- **Prompt**: Check every line below for the word "linux" and show those that hold it.

- **Exercise input**:
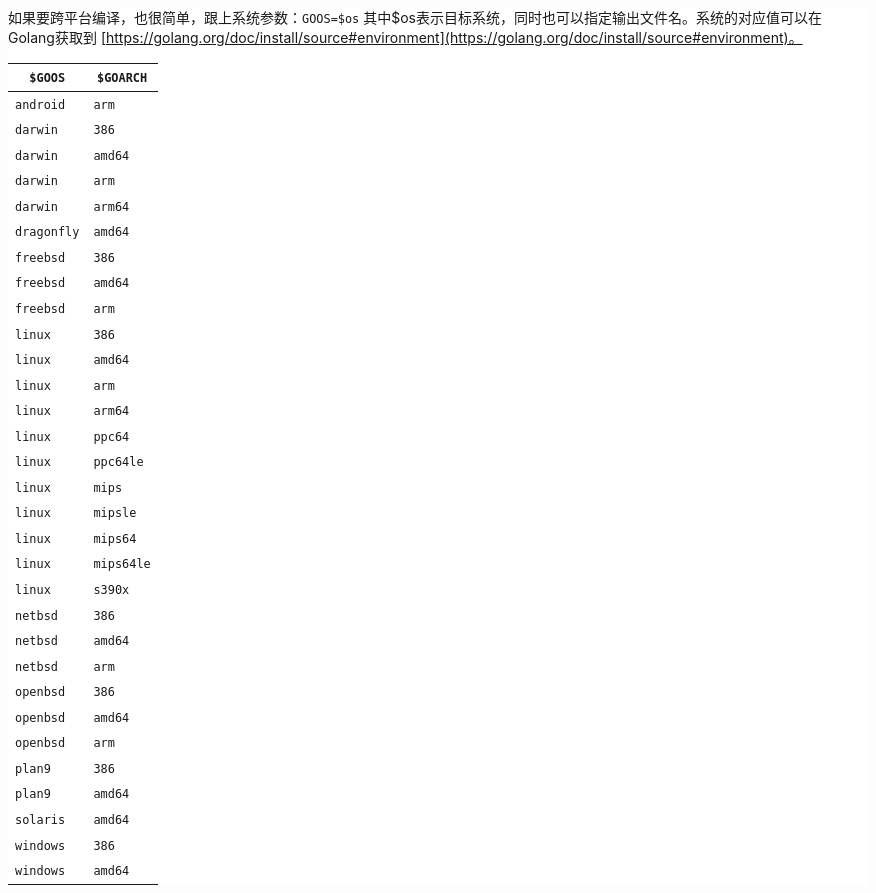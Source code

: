 如果要跨平台编译，也很简单，跟上系统参数：`GOOS=$os` 其中$os表示目标系统，同时也可以指定输出文件名。系统的对应值可以在Golang获取到 [https://golang.org/doc/install/source#environment](https://golang.org/doc/install/source#environment)。

| `$GOOS`     | `$GOARCH`  |
| ----------- | ---------- |
| `android`   | `arm`      |
| `darwin`    | `386`      |
| `darwin`    | `amd64`    |
| `darwin`    | `arm`      |
| `darwin`    | `arm64`    |
| `dragonfly` | `amd64`    |
| `freebsd`   | `386`      |
| `freebsd`   | `amd64`    |
| `freebsd`   | `arm`      |
| `linux`     | `386`      |
| `linux`     | `amd64`    |
| `linux`     | `arm`      |
| `linux`     | `arm64`    |
| `linux`     | `ppc64`    |
| `linux`     | `ppc64le`  |
| `linux`     | `mips`     |
| `linux`     | `mipsle`   |
| `linux`     | `mips64`   |
| `linux`     | `mips64le` |
| `linux`     | `s390x`    |
| `netbsd`    | `386`      |
| `netbsd`    | `amd64`    |
| `netbsd`    | `arm`      |
| `openbsd`   | `386`      |
| `openbsd`   | `amd64`    |
| `openbsd`   | `arm`      |
| `plan9`     | `386`      |
| `plan9`     | `amd64`    |
| `solaris`   | `amd64`    |
| `windows`   | `386`      |
| `windows`   | `amd64`    |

- **Your response**:
| `linux`     | `386`      |
| `linux`     | `amd64`    |
| `linux`     | `arm`      |
| `linux`     | `arm64`    |
| `linux`     | `ppc64`    |
| `linux`     | `ppc64le`  |
| `linux`     | `mips`     |
| `linux`     | `mipsle`   |
| `linux`     | `mips64`   |
| `linux`     | `mips64le` |
| `linux`     | `s390x`    |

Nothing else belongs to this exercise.